[Saved data entries]

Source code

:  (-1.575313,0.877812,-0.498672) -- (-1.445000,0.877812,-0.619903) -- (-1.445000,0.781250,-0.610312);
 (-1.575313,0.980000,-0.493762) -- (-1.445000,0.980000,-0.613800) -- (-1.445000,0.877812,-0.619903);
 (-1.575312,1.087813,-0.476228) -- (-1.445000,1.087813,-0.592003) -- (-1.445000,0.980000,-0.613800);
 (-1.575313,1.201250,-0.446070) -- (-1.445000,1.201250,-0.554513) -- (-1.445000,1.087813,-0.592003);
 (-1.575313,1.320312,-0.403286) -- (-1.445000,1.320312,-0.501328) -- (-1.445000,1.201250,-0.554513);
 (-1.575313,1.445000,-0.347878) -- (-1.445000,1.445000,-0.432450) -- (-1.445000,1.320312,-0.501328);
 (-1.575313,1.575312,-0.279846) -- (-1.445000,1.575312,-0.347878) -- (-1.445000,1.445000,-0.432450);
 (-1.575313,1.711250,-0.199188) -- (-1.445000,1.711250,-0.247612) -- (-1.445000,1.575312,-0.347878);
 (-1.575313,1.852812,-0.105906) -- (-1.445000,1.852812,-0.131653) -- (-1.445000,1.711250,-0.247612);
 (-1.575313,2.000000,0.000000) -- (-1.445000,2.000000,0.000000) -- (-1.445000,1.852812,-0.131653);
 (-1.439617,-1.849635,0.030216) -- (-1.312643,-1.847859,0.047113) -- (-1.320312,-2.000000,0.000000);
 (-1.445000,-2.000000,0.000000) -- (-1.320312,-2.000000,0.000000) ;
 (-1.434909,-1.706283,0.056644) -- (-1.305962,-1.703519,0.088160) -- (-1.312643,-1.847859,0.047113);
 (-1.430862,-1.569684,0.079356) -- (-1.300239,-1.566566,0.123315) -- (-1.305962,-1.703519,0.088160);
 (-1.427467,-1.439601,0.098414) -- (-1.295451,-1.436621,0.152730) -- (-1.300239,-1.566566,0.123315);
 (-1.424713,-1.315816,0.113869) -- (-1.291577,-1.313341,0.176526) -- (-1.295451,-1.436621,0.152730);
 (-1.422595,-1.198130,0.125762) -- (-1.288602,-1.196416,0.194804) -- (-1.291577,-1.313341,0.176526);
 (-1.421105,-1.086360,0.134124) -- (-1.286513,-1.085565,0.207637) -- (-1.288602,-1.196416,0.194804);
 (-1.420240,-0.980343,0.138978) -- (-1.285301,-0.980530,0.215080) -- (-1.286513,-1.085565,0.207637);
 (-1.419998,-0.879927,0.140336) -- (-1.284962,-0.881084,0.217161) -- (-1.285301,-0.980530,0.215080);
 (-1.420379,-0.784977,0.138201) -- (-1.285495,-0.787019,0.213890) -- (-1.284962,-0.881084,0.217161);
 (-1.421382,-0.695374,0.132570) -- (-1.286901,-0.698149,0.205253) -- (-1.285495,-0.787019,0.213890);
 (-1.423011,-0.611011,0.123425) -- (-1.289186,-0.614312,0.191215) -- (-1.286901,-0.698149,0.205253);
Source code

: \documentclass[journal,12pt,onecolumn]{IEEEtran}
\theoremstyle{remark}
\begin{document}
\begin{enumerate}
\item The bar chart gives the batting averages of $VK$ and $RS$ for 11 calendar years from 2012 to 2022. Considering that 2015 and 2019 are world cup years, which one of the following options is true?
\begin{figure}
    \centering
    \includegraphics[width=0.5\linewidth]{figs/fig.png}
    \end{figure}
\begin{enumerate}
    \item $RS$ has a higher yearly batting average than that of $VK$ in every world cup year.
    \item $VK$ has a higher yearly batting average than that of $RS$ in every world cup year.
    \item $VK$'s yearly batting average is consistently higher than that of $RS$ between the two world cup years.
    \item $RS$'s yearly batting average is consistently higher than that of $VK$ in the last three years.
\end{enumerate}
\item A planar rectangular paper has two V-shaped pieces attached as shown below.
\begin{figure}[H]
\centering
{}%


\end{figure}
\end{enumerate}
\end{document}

* * *

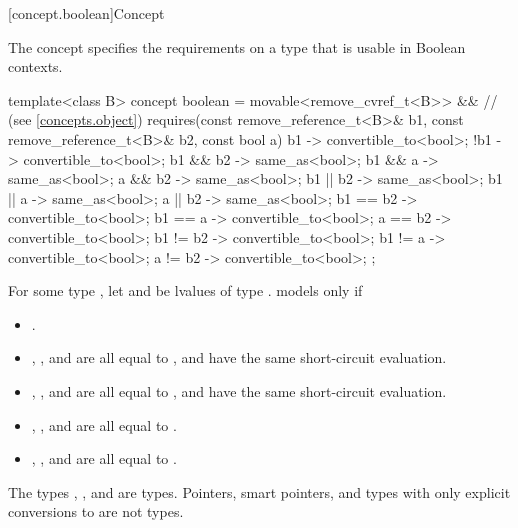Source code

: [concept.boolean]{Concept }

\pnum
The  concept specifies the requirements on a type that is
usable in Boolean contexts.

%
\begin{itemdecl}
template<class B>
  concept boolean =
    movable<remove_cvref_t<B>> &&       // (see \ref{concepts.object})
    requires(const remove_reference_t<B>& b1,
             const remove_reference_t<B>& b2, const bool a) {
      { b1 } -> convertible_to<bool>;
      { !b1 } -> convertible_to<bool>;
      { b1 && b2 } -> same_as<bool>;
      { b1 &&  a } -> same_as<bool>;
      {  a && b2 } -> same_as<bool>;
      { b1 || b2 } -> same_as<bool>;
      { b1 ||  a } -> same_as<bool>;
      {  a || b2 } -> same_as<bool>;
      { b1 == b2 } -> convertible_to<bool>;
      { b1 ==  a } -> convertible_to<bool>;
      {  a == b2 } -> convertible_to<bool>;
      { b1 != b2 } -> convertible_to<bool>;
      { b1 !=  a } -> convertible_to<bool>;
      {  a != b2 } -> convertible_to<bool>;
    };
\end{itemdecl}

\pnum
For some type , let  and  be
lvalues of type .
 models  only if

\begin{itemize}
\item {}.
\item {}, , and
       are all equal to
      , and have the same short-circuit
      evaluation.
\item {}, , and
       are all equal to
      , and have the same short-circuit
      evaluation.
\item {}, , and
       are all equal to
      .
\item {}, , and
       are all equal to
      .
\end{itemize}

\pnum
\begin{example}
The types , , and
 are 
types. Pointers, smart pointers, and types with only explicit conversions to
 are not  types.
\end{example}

...

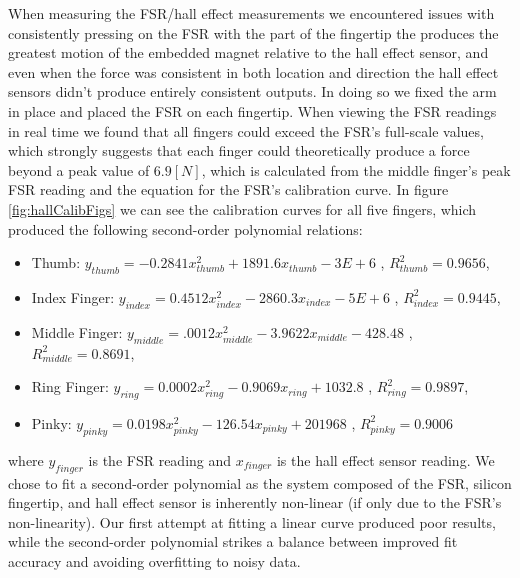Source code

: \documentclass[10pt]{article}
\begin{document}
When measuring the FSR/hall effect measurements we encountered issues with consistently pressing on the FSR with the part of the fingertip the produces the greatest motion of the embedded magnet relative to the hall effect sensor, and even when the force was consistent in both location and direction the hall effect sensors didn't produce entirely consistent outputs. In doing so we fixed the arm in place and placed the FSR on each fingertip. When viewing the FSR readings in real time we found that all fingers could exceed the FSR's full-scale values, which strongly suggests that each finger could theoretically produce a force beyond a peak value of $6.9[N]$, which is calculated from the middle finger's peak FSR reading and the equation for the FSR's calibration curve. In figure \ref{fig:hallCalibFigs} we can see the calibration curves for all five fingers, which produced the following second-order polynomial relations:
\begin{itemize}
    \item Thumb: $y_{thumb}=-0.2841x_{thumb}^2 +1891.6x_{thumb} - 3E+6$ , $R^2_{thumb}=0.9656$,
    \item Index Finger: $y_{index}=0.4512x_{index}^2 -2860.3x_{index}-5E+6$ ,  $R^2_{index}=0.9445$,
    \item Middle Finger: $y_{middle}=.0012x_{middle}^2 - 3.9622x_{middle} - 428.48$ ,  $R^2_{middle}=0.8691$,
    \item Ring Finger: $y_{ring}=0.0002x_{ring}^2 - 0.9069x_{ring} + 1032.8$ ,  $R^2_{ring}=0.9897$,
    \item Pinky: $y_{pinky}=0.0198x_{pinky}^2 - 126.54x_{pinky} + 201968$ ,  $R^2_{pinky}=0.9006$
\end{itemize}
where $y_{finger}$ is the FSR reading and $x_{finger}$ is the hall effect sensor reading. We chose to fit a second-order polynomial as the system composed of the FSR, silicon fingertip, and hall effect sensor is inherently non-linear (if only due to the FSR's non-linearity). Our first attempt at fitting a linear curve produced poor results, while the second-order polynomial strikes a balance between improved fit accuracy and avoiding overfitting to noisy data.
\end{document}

(About this task)
Show each line of the data that contains the string "world".

(Written response)
\item The bar chart gives the batting averages of $VK$ and $RS$ for 11 calendar years from 2012 to 2022. Considering that 2015 and 2019 are world cup years, which one of the following options is true?
    \item $RS$ has a higher yearly batting average than that of $VK$ in every world cup year.
    \item $VK$ has a higher yearly batting average than that of $RS$ in every world cup year.
    \item $VK$'s yearly batting average is consistently higher than that of $RS$ between the two world cup years.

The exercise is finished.